Tuya realized today was a day of change and change was rarely a good thing in Celegana’s Hollows. All she could do was her best to survive, to keep hope alive that one day she would fulfill her promises, and that today she would do whatever she could to make pain smaller. Fortifying herself with these truths did not make her any less scared of what Makhun and Jhorgal would do to her or to the women she loved. Neither did it lessen the threat of Gurgaldai ezen Celegan, but they gave her the bravery to face the changes.

Tuya would not greet them empty-handed. She would sacrifice the numbroot to them, use that as her reason for being in the dark place. Even better, she reached down to a wilted flower that grew in the warm seasons within the dark place. The angertaker, as she called it, was dull, like her hopes of this being a good day, but when this flower glowed it brought inner peace. Tuya linked with the flower and begged, Please help me. Please show them your beauty and make their hearts soft today. Please shine a light in this darkness.

Tuya infused the angertaker with her strength and it shone a luminescent sky color, much like the big lightmaker in the night sky. You are beautiful, Tuya told the angertaker. Plucking it from the ground, she remembered Zaya’s lessons, remembered to breathe, remembered her promises. Gathering her courage, Tuya marched into her terror, knowing that pain would be large today, but that she would do whatever she could to make it smaller.

The air outside of the dark place was a shock of cold that went through Tuya’s hides and straight to her bones. The evil breeze cut into her like the lash of a tamer’s switch. Snowflakes fell atop her head, wreathing dark hair with light powder. The angertaker glowed just like the big lightmaker of the night and the edges of the world were starting to change to the pleasant color of an unpleasant bruise as the big lightmaker woke from its sleep.

Eyes on the ground, Tuya walked toward the two tamers and offered her blessings upon them. “For you, mighty tamers.”

Jhorgal snatched both of the numbroot. “What is a khorota doing lurking beneath Celegana’s land when the lightmaker sleeps?”

Tuya’s jowls trembled from more than cold. “I woke with a full belly because of the blessings you provide me. I wanted to find something worthy of the great tamers who may claim me, of their seed that will take root in me and grow mighty.”

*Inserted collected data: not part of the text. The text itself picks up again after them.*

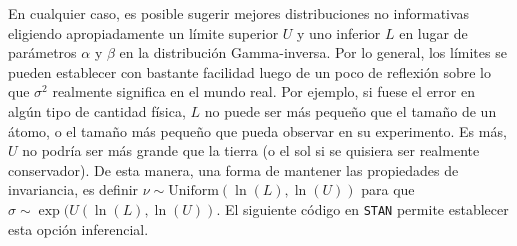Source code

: \documentclass[
  10pt,
  spanish,
]{book}
\newenvironment{Shaded}{\begin{snugshade}}{\end{snugshade}}
\newcommand{\AttributeTok}[1]{\textcolor[rgb]{0.77,0.63,0.00}{#1}}
\newcommand{\ConstantTok}[1]{\textcolor[rgb]{0.00,0.00,0.00}{#1}}
\newcommand{\FunctionTok}[1]{\textcolor[rgb]{0.00,0.00,0.00}{#1}}
\newcommand{\NormalTok}[1]{#1}
\newcommand{\OtherTok}[1]{\textcolor[rgb]{0.56,0.35,0.01}{#1}}
\newcommand{\SpecialCharTok}[1]{\textcolor[rgb]{0.00,0.00,0.00}{#1}}
\newcommand{\StringTok}[1]{\textcolor[rgb]{0.31,0.60,0.02}{#1}}
\theoremstyle{definition}
\theoremstyle{definition}
\theoremstyle{definition}
\theoremstyle{definition}
\theoremstyle{remark}
\begin{document}
En cualquier caso, es posible sugerir mejores distribuciones no informativas eligiendo apropiadamente un límite superior \(U\) y uno inferior \(L\) en lugar de parámetros \(\alpha\) y \(\beta\) en la distribución Gamma-inversa. Por lo general, los límites se pueden establecer con bastante facilidad luego de un poco de reflexión sobre lo que \(\sigma^2\) realmente significa en el mundo real. Por ejemplo, si fuese el error en algún tipo de cantidad física, \(L\) no puede ser más pequeño que el tamaño de un átomo, o el tamaño más pequeño que pueda observar en su experimento. Es más, \(U\) no podría ser más grande que la tierra (o el sol si se quisiera ser realmente conservador). De esta manera, una forma de mantener las propiedades de invariancia, es definir \(\nu \sim \mathrm{Uniform}(\ln(L),\ln(U))\) para que \(\sigma\sim \exp(U(\ln(L),\ln(U))\). El siguiente código en \texttt{STAN} permite establecer esta opción inferencial.

\begin{Shaded}
\end{Shaded}
\end{document}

“Good khorota,” Jhorgal said. The pulses of anger that emanated from him moments before were replaced with desire. He caressed her face with his gigantic hand. “Good to look at and good bringer of blessings. I will claim you when the time comes and plant a future Ezen within you.”

“Celegana bless us and make it so,” she said, hoping they could not sense what she harbored beneath her reverent fear. Tuya extended the angertaker to Makhun. “For you, Tamer Makhun. I found this shining in the dark place, and thought of your strength.” Her hands trembled as the offering hung between them, untaken, for many rapid heartbeats.

Makhun startled her when he seized the flower. Tuya shook, suppressing the urge to leak on herself. You did this, khorota. You did this.

“Do you think I am as stupid as Jhorgal is?” Makhun asked. He sniffed the angertaker and sighed. “Smells like lies. Smells like a khorota who thinks herself wiser than she is.” Makhun dropped the flower to the ground and stamped it into the dirt.

The little tamer seized her arm and she shielded herself from whatever blows may come. She would have preferred the fist to the mental attack he unleashed upon her. Makhun’s consciousness penetrated hers, probing through her mind like grasping fingers reaching into the bush for berries to pluck.

Seasons changed in the Hollows. Tuya changed, growing stronger and finding new ways to survive and make pain smaller. The tamers in charge changed, whether Gurgaldai atop the Spire or Jhorgal and Makhun in her little region of the vast, vast forest where the trees all had holes. Alas, no matter the season, no matter how she changed, no matter who was in charge, the cruelty of the tamers remained as it always had, and Tuya had yet to meet one as cruel as Tamer Makhun.